91 3.2.3.4.8 Mode-merging
To prevent modes from continuing to grow indefinitely due the processes of coagulation and condensation, and grow outside their specified size ranges, a mode-merging approach is applied (Mann et al., 2010). The mode-merging routine used checks whether the geometric mean diameter (Dg) is outside the range given in Table 3.1. If this is the case, then the fractions of the mode number and mass concentrations outside the given ranges are transferred to the next largest mode as described Mann et al. (2010).
3.2.3.4.9 Cloud processing
The growth of aerosol particles through the uptake and chemical reaction of gases while the growing particle exists as a water droplet in non-precipitating clouds is known as cloud processing (Mann et al., 2010).
GLOMAP-mode simulates the activation of soluble particles to cloud droplets, and their subsequent growth (Mann et al., 2012; Mann et al., 2010).
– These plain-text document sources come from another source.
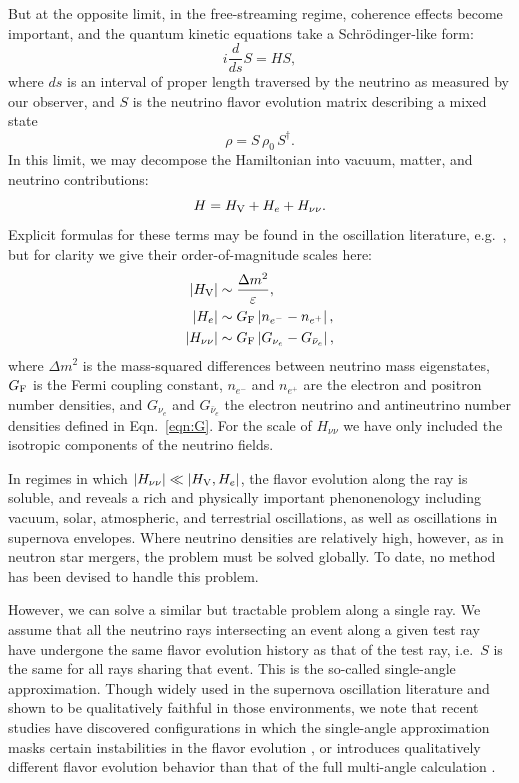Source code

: \documentclass[aps,floatfix,prd,superscriptaddress,twocolumn]{revtex4-1}
\begin{document}
But at the opposite limit, in the free-streaming regime,
coherence effects become important,
and the quantum kinetic equations take a Schr\"{o}dinger-like form:
\begin{equation}
  \label{eqn:schroedinger}
  i \frac{d}{ds} S = H S,
\end{equation}
where $ds$ is an interval of proper length traversed by the neutrino as
measured by our observer, and
$S$ is the neutrino flavor evolution matrix describing a mixed state
\begin{equation}
  \label{eq:density_evolution}
  \rho = S \, \rho_0 \, S^\dagger.
\end{equation}
In this limit, we may decompose the Hamiltonian into vacuum,
matter, and neutrino contributions:
\begin{equation}
  \label{eqn:decompose_H}
  H = H_{\rm V} + H_e + H_{\nu\nu}.
\end{equation}
Explicit formulas for these terms may be found in the oscillation literature,
e.g.\ \cite{duan2009-review},
but for clarity we give their order-of-magnitude scales here:
\begin{align}
  \label{eqn:scale_H_V}
  |H_{\rm V}| &\sim \frac{\Delta m^2}{\varepsilon}, \\
  \label{eqn:scale_H_e}
  |H_e|       &\sim G_{\rm F}\left|n_{e^-}-n_{e^+}\right|, \\
  \label{eqn:scale_H_nunu}
  |H_{\nu\nu}|&\sim G_{\rm F} \left|G_{\nu_e}-G_{\bar{\nu}_e}\right|,
\end{align}
where $\Delta m^2$ is the mass-squared differences between neutrino mass
eigenstates,
$G_{\rm F}$ is the Fermi coupling constant,
$n_{e^-}$ and $n_{e^+}$ are the electron and positron number densities,
and $G_{\nu_e}$ and $G_{\bar{\nu}_e}$ the electron neutrino and antineutrino
number densities defined in Eqn.~\ref{eqn:G}.
For the scale of $H_{\nu\nu}$ we have only included the isotropic
components of the neutrino fields.

In regimes in which $|H_{\nu\nu}|\ll|H_{\rm V},H_e|$,
the flavor evolution along the ray is soluble, and reveals a rich
and physically important phenonenology including
vacuum, solar, atmospheric, and terrestrial oscillations,
as well as oscillations in supernova envelopes.
Where neutrino densities are relatively high, however,
as in neutron star mergers, the problem must be solved globally.
To date, no method has been devised to handle this problem.

However, we can solve a similar but tractable problem along a single ray.
We assume that all the neutrino rays intersecting an event along a given test ray
have undergone the same flavor evolution history as that of the test ray,
i.e.\ $S$ is the same for all rays sharing that event.
This is the so-called single-angle approximation.
Though widely used in the supernova oscillation literature
and shown to be qualitatively faithful in those environments,
we note that recent studies have discovered configurations in which
the single-angle approximation masks certain instabilities
in the flavor evolution \cite{wu2017-fast_neutrino_conversions},
or introduces qualitatively different flavor evolution behavior
than that of the full multi-angle calculation \cite{vlas2018-multiangle}.
\end{document}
Following Spracklen et al. (2005a) the smallest particles that can be activated to cloud droplets are determined to have an activation dry radius (ract) of 37.5 nm, corresponding to a cloud supersaturation of 0.2% which is typical of marine stratocumulus clouds (Mann et al., 2010). This defines the Aitken and accumulation modes frequently seen in size distribution observations within the marine boundary layer (Hoppel et al., 1994; Mann et al., 2010).
In GLOMAP-mode, cloud processing is treated as a two stage process. Firstly, the fractions of particle mass and number in the soluble Aitken mode from larger particles are calculated, and are transferred to the soluble accumulation mode. Secondly sulfate mass produced by the oxidation of SO2 is portioned between the soluble accumulation and coarse modes. Through treating cloud processing in this way, particles at the larger end of the Aitken size range can be activated and cloud-processed, with the minimum between the soluble Aitken and accumulation modes created (Mann et al., 2010).